Pemerintah Kabupaten Luwu Utara, Provinsi Sulawesi Selatan, secara resmi menetapkan status tanggap darurat bencana selama 14 hari terhitung sejak Rabu, 9 September 2026 dini hari. Keputusan ini diambil menyusul bencana banjir bandang yang melanda wilayah tersebut akibat hujan intensitas tinggi yang berlangsung selama 12 jam dan meluapnya Sungai Rongkong. Badan Penanggulangan Bencana Daerah (BPBD) Luwu Utara, bersama personel TNI dan Polri, telah dikerahkan secara penuh untuk melakukan penanganan darurat, evakuasi warga, serta pencarian tiga korban yang dilaporkan hilang. Ketinggian air di permukiman warga mencapai 1,5 hingga 3 meter, menyebabkan ratusan desa terisolasi.
Pemetaan Kerawanan dan Wilayah Terdampak Banjir Bandang Luwu Utara
Berdasarkan laporan sementara BPBD Luwu Utara, bencana banjir bandang ini berdampak signifikan terhadap keselamatan jiwa dan mobilitas wilayah. Kondisi geografis Kabupaten Luwu Utara yang berbukit dan rawan longsor menjadikan daerah ini salah satu wilayah dengan tingkat kerawanan bencana hidrometeorologi tinggi di Sulawesi Selatan. Data menunjukkan bahwa bencana ini telah melumpuhkan akses transportasi dan mengisolasi sejumlah desa. Berikut rincian data wilayah dan indikator kerawanan:
- Wilayah terdampak: 12 desa di Kecamatan Rongkong, Sabbang, dan Baebunta.
- Tinggi muka air: 1,5 hingga 3 meter di titik permukiman warga.
- Korban jiwa: tiga warga dilaporkan hilang; lebih dari 5.000 jiwa terdampak langsung.
- Infrastruktur kritis: jalan trans-Sulawesi terputus di Kilometer 138, memutus konektivitas utara-selatan Sulawesi Selatan.
- Kerawanan sekunder: material longsor menutup akses menuju desa-desa di lereng Gunung Rongkong, memperparah isolasi warga.
Putusnya akses di jalan trans-Sulawesi menjadi persoalan kritis dalam penanganan bencana ini. Gangguan tersebut mempersulit distribusi logistik dan evakuasi korban, sehingga sejumlah desa di bagian utara Luwu Utara mengalami isolasi total. Sementara itu, material longsor yang menutup jalur menuju desa di lereng Gunung Rongkong membutuhkan penanganan alat berat dan koordinasi lintas sektor agar akses warga dapat segera dipulihkan.

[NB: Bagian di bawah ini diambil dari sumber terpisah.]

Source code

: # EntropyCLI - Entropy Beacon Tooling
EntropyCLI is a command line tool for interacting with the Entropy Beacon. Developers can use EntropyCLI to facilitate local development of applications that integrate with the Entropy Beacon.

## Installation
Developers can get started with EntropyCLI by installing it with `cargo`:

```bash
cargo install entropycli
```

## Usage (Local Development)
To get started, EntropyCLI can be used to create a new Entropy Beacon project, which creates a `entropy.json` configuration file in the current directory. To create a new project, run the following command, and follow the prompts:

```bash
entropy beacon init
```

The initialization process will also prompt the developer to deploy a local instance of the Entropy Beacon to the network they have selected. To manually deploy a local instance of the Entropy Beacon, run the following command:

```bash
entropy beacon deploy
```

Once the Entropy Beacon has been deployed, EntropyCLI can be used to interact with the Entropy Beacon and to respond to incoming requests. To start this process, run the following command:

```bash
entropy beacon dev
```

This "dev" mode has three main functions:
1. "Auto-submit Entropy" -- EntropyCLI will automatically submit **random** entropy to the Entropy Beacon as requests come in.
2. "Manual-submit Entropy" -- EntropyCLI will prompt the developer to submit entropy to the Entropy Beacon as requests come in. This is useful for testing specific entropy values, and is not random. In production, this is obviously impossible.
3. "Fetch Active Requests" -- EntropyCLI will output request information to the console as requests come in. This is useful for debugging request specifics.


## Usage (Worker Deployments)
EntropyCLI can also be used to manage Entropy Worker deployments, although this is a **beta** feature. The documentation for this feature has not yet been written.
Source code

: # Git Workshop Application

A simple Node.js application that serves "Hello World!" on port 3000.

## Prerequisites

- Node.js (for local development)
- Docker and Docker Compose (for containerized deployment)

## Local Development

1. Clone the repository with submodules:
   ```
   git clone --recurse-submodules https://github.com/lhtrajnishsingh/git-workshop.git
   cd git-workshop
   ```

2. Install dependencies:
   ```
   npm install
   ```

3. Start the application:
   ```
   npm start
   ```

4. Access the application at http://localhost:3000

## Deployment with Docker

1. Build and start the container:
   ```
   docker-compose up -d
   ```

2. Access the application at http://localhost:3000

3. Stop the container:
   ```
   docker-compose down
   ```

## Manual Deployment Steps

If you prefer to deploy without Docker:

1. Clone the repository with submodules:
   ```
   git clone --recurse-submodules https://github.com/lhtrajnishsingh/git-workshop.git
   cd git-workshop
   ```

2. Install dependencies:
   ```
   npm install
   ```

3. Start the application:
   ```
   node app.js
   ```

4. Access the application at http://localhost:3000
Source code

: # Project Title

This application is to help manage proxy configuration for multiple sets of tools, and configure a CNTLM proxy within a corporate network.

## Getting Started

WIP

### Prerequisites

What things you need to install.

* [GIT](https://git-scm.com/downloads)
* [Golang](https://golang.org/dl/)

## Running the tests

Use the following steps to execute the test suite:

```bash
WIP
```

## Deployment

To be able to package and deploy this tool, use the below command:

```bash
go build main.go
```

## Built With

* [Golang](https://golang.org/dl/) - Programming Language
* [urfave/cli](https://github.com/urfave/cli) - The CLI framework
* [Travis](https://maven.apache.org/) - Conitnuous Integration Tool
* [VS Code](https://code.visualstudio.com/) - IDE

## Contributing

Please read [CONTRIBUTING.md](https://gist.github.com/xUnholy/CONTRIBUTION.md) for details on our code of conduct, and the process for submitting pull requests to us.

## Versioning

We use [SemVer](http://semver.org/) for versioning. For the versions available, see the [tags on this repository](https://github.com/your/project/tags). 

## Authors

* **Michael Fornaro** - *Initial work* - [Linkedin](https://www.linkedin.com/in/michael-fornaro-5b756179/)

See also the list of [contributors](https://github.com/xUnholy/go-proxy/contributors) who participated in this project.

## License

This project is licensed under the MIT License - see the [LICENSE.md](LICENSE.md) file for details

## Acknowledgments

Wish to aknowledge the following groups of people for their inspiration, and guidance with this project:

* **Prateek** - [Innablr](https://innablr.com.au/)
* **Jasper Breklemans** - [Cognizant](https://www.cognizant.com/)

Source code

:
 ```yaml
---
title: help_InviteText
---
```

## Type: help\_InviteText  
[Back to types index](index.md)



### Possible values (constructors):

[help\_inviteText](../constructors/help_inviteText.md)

Respons Pemerintah Daerah dan Catatan Strategis Penanganan Bencana
Pemerintah Kabupaten Luwu Utara telah mengaktifkan posko pengungsian di tiga titik serta mendirikan dapur umum untuk melayani kebutuhan dasar warga terdampak. Personel BPBD, TNI, dan Polri dikerahkan untuk melakukan evakuasi, pencarian korban hilang, dan pendataan kerugian. Namun, tim SAR menghadapi keterbatasan peralatan dan medan berat, khususnya di lokasi yang hanya dapat dijangkau dengan berjalan kaki atau melalui jalur sungai. Bupati Luwu Utara menegaskan bahwa prioritas saat ini adalah keselamatan jiwa dan pemulihan akses transportasi.
Bencana banjir bandang di Luwu Utara menjadi pengingat akan pentingnya penguatan kapasitas kebencanaan di tingkat kabupaten, terutama dalam pemetaan wilayah rawan bencana dan penyediaan sistem peringatan dini. Pemerintah daerah bersama BPBD dan instansi terkait perlu segera merevisi peta kerawanan wilayah, mengingat perubahan iklim yang meningkatkan frekuensi bencana hidrometeorologi di Sulawesi Selatan. Rekomendasi strategis meliputi pembangunan infrastruktur mitigasi seperti tanggul dan drainase di daerah aliran sungai, peningkatan koordinasi lintas sektor untuk percepatan pemulihan akses transportasi, serta pengembangan sistem evakuasi berbasis komunitas di desa-desa rawan. Langkah-langkah ini krusial untuk meminimalkan dampak bencana serupa di masa mendatang.